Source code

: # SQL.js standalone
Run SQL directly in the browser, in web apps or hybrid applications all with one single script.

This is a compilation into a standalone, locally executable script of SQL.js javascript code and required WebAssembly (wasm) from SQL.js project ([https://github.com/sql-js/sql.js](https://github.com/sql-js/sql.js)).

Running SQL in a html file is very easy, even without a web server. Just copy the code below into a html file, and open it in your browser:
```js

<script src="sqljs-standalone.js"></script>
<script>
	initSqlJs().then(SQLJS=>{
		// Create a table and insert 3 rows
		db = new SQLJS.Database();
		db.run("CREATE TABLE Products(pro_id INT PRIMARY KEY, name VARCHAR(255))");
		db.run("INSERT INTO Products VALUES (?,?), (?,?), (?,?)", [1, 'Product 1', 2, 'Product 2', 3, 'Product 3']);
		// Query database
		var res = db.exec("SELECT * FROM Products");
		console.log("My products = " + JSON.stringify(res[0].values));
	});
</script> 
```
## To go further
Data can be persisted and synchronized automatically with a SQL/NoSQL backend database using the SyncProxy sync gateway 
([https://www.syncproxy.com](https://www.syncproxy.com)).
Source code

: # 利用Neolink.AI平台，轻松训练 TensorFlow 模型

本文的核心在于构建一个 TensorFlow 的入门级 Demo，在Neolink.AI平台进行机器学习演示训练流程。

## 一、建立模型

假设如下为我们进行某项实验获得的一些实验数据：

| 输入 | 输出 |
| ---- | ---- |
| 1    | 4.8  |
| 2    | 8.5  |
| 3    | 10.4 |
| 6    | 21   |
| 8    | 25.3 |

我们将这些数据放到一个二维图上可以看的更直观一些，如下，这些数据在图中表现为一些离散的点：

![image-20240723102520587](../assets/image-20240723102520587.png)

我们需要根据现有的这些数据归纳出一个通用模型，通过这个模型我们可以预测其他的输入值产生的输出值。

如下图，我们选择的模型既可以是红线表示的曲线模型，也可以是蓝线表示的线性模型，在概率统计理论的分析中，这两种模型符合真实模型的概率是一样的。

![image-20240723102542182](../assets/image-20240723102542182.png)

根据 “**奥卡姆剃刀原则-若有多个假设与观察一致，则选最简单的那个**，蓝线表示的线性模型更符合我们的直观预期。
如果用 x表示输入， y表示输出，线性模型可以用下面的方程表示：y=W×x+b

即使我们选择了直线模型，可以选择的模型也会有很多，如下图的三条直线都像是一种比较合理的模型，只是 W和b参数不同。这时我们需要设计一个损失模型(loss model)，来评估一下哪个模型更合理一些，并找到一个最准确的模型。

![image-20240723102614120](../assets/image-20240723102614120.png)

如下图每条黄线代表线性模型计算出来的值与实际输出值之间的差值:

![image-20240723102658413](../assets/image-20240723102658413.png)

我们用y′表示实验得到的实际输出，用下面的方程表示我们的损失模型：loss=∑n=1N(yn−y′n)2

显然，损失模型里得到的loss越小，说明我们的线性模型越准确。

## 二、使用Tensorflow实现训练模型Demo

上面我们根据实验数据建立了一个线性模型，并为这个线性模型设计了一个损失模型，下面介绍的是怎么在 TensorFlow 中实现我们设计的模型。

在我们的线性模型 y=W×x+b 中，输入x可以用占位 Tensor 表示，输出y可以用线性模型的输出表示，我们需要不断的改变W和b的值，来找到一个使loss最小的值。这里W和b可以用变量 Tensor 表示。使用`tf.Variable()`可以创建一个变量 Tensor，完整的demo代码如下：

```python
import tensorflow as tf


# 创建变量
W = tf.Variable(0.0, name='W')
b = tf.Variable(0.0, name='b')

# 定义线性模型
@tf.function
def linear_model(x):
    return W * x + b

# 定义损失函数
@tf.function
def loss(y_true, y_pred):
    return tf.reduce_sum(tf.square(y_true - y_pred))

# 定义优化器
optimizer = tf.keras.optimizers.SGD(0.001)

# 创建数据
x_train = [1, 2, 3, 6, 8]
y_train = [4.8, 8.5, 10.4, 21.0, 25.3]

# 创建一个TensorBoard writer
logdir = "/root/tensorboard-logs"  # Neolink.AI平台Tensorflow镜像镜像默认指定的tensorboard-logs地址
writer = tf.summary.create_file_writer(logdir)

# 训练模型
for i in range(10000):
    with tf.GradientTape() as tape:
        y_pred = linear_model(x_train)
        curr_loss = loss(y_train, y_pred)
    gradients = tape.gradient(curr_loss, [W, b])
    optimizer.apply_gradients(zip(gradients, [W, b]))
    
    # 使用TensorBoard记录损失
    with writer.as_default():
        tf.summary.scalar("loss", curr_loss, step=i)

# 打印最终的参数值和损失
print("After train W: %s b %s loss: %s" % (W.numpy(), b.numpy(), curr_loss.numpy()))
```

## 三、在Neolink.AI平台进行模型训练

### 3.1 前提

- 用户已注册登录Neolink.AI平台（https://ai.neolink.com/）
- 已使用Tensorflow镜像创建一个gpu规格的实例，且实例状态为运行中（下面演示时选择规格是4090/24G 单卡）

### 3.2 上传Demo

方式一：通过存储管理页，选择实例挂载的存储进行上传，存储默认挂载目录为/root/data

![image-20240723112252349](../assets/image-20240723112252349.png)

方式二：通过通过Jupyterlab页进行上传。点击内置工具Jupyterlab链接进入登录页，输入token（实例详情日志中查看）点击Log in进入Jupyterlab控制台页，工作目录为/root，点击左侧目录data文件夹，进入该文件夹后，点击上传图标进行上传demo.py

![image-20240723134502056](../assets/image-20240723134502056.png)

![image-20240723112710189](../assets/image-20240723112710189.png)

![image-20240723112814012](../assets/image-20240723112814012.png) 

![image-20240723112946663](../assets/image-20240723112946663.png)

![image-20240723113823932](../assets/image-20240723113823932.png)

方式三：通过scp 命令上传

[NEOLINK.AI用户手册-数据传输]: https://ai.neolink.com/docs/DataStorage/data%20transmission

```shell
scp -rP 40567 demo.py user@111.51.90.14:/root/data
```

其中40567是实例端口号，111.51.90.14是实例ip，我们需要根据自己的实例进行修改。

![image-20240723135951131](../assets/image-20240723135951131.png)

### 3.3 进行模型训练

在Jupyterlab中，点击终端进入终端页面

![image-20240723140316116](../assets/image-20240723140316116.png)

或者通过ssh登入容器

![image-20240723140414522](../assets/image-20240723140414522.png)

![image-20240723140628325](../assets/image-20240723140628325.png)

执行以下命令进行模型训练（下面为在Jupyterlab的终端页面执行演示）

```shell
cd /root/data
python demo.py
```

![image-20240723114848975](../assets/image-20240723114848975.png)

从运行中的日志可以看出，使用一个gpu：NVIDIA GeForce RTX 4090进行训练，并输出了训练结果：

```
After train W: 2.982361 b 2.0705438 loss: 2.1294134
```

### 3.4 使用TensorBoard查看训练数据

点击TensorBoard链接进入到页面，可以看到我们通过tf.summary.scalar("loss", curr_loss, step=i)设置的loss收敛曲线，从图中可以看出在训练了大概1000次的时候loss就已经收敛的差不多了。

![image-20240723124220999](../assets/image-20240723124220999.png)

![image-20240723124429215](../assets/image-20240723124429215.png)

◇ ◇ ◇ ◇ ◇

_DIRECTIONS FOR THIS TASK_
Quote all the records. Keep every word exact.

_EXPECTED ANSWER_
Source code

: # SQL.js standalone
Run SQL directly in the browser, in web apps or hybrid applications all with one single script.

This is a compilation into a standalone, locally executable script of SQL.js javascript code and required WebAssembly (wasm) from SQL.js project ([https://github.com/sql-js/sql.js](https://github.com/sql-js/sql.js)).

Running SQL in a html file is very easy, even without a web server. Just copy the code below into a html file, and open it in your browser:
```js

<script src="sqljs-standalone.js"></script>
<script>
	initSqlJs().then(SQLJS=>{
		// Create a table and insert 3 rows
		db = new SQLJS.Database();
		db.run("CREATE TABLE Products(pro_id INT PRIMARY KEY, name VARCHAR(255))");
		db.run("INSERT INTO Products VALUES (?,?), (?,?), (?,?)", [1, 'Product 1', 2, 'Product 2', 3, 'Product 3']);
		// Query database
		var res = db.exec("SELECT * FROM Products");
		console.log("My products = " + JSON.stringify(res[0].values));
	});
</script> 
```
## To go further
Data can be persisted and synchronized automatically with a SQL/NoSQL backend database using the SyncProxy sync gateway 
([https://www.syncproxy.com](https://www.syncproxy.com)).
Source code

: # 利用Neolink.AI平台，轻松训练 TensorFlow 模型

本文的核心在于构建一个 TensorFlow 的入门级 Demo，在Neolink.AI平台进行机器学习演示训练流程。

## 一、建立模型

假设如下为我们进行某项实验获得的一些实验数据：

| 输入 | 输出 |
| ---- | ---- |
| 1    | 4.8  |
| 2    | 8.5  |
| 3    | 10.4 |
| 6    | 21   |
| 8    | 25.3 |

我们将这些数据放到一个二维图上可以看的更直观一些，如下，这些数据在图中表现为一些离散的点：

![image-20240723102520587](../assets/image-20240723102520587.png)

我们需要根据现有的这些数据归纳出一个通用模型，通过这个模型我们可以预测其他的输入值产生的输出值。

如下图，我们选择的模型既可以是红线表示的曲线模型，也可以是蓝线表示的线性模型，在概率统计理论的分析中，这两种模型符合真实模型的概率是一样的。

![image-20240723102542182](../assets/image-20240723102542182.png)

根据 “**奥卡姆剃刀原则-若有多个假设与观察一致，则选最简单的那个**，蓝线表示的线性模型更符合我们的直观预期。
如果用 x表示输入， y表示输出，线性模型可以用下面的方程表示：y=W×x+b

即使我们选择了直线模型，可以选择的模型也会有很多，如下图的三条直线都像是一种比较合理的模型，只是 W和b参数不同。这时我们需要设计一个损失模型(loss model)，来评估一下哪个模型更合理一些，并找到一个最准确的模型。

![image-20240723102614120](../assets/image-20240723102614120.png)

如下图每条黄线代表线性模型计算出来的值与实际输出值之间的差值:

![image-20240723102658413](../assets/image-20240723102658413.png)

我们用y′表示实验得到的实际输出，用下面的方程表示我们的损失模型：loss=∑n=1N(yn−y′n)2

显然，损失模型里得到的loss越小，说明我们的线性模型越准确。

## 二、使用Tensorflow实现训练模型Demo

上面我们根据实验数据建立了一个线性模型，并为这个线性模型设计了一个损失模型，下面介绍的是怎么在 TensorFlow 中实现我们设计的模型。

在我们的线性模型 y=W×x+b 中，输入x可以用占位 Tensor 表示，输出y可以用线性模型的输出表示，我们需要不断的改变W和b的值，来找到一个使loss最小的值。这里W和b可以用变量 Tensor 表示。使用`tf.Variable()`可以创建一个变量 Tensor，完整的demo代码如下：

```python
import tensorflow as tf


# 创建变量
W = tf.Variable(0.0, name='W')
b = tf.Variable(0.0, name='b')

# 定义线性模型
@tf.function
def linear_model(x):
    return W * x + b

# 定义损失函数
@tf.function
def loss(y_true, y_pred):
    return tf.reduce_sum(tf.square(y_true - y_pred))

# 定义优化器
optimizer = tf.keras.optimizers.SGD(0.001)

# 创建数据
x_train = [1, 2, 3, 6, 8]
y_train = [4.8, 8.5, 10.4, 21.0, 25.3]

# 创建一个TensorBoard writer
logdir = "/root/tensorboard-logs"  # Neolink.AI平台Tensorflow镜像镜像默认指定的tensorboard-logs地址
writer = tf.summary.create_file_writer(logdir)

# 训练模型
for i in range(10000):
    with tf.GradientTape() as tape:
        y_pred = linear_model(x_train)
        curr_loss = loss(y_train, y_pred)
    gradients = tape.gradient(curr_loss, [W, b])
    optimizer.apply_gradients(zip(gradients, [W, b]))
    
    # 使用TensorBoard记录损失
    with writer.as_default():
        tf.summary.scalar("loss", curr_loss, step=i)

# 打印最终的参数值和损失
print("After train W: %s b %s loss: %s" % (W.numpy(), b.numpy(), curr_loss.numpy()))
```

## 三、在Neolink.AI平台进行模型训练

### 3.1 前提

- 用户已注册登录Neolink.AI平台（https://ai.neolink.com/）
- 已使用Tensorflow镜像创建一个gpu规格的实例，且实例状态为运行中（下面演示时选择规格是4090/24G 单卡）

### 3.2 上传Demo

方式一：通过存储管理页，选择实例挂载的存储进行上传，存储默认挂载目录为/root/data

![image-20240723112252349](../assets/image-20240723112252349.png)

方式二：通过通过Jupyterlab页进行上传。点击内置工具Jupyterlab链接进入登录页，输入token（实例详情日志中查看）点击Log in进入Jupyterlab控制台页，工作目录为/root，点击左侧目录data文件夹，进入该文件夹后，点击上传图标进行上传demo.py

![image-20240723134502056](../assets/image-20240723134502056.png)

![image-20240723112710189](../assets/image-20240723112710189.png)

![image-20240723112814012](../assets/image-20240723112814012.png) 

![image-20240723112946663](../assets/image-20240723112946663.png)

![image-20240723113823932](../assets/image-20240723113823932.png)

方式三：通过scp 命令上传

[NEOLINK.AI用户手册-数据传输]: https://ai.neolink.com/docs/DataStorage/data%20transmission

```shell
scp -rP 40567 demo.py user@111.51.90.14:/root/data
```

其中40567是实例端口号，111.51.90.14是实例ip，我们需要根据自己的实例进行修改。

![image-20240723135951131](../assets/image-20240723135951131.png)

### 3.3 进行模型训练

在Jupyterlab中，点击终端进入终端页面

![image-20240723140316116](../assets/image-20240723140316116.png)

或者通过ssh登入容器

![image-20240723140414522](../assets/image-20240723140414522.png)

![image-20240723140628325](../assets/image-20240723140628325.png)

执行以下命令进行模型训练（下面为在Jupyterlab的终端页面执行演示）

```shell
cd /root/data
python demo.py
```

![image-20240723114848975](../assets/image-20240723114848975.png)

从运行中的日志可以看出，使用一个gpu：NVIDIA GeForce RTX 4090进行训练，并输出了训练结果：

```
After train W: 2.982361 b 2.0705438 loss: 2.1294134
```

### 3.4 使用TensorBoard查看训练数据

点击TensorBoard链接进入到页面，可以看到我们通过tf.summary.scalar("loss", curr_loss, step=i)设置的loss收敛曲线，从图中可以看出在训练了大概1000次的时候loss就已经收敛的差不多了。

![image-20240723124220999](../assets/image-20240723124220999.png)

![image-20240723124429215](../assets/image-20240723124429215.png)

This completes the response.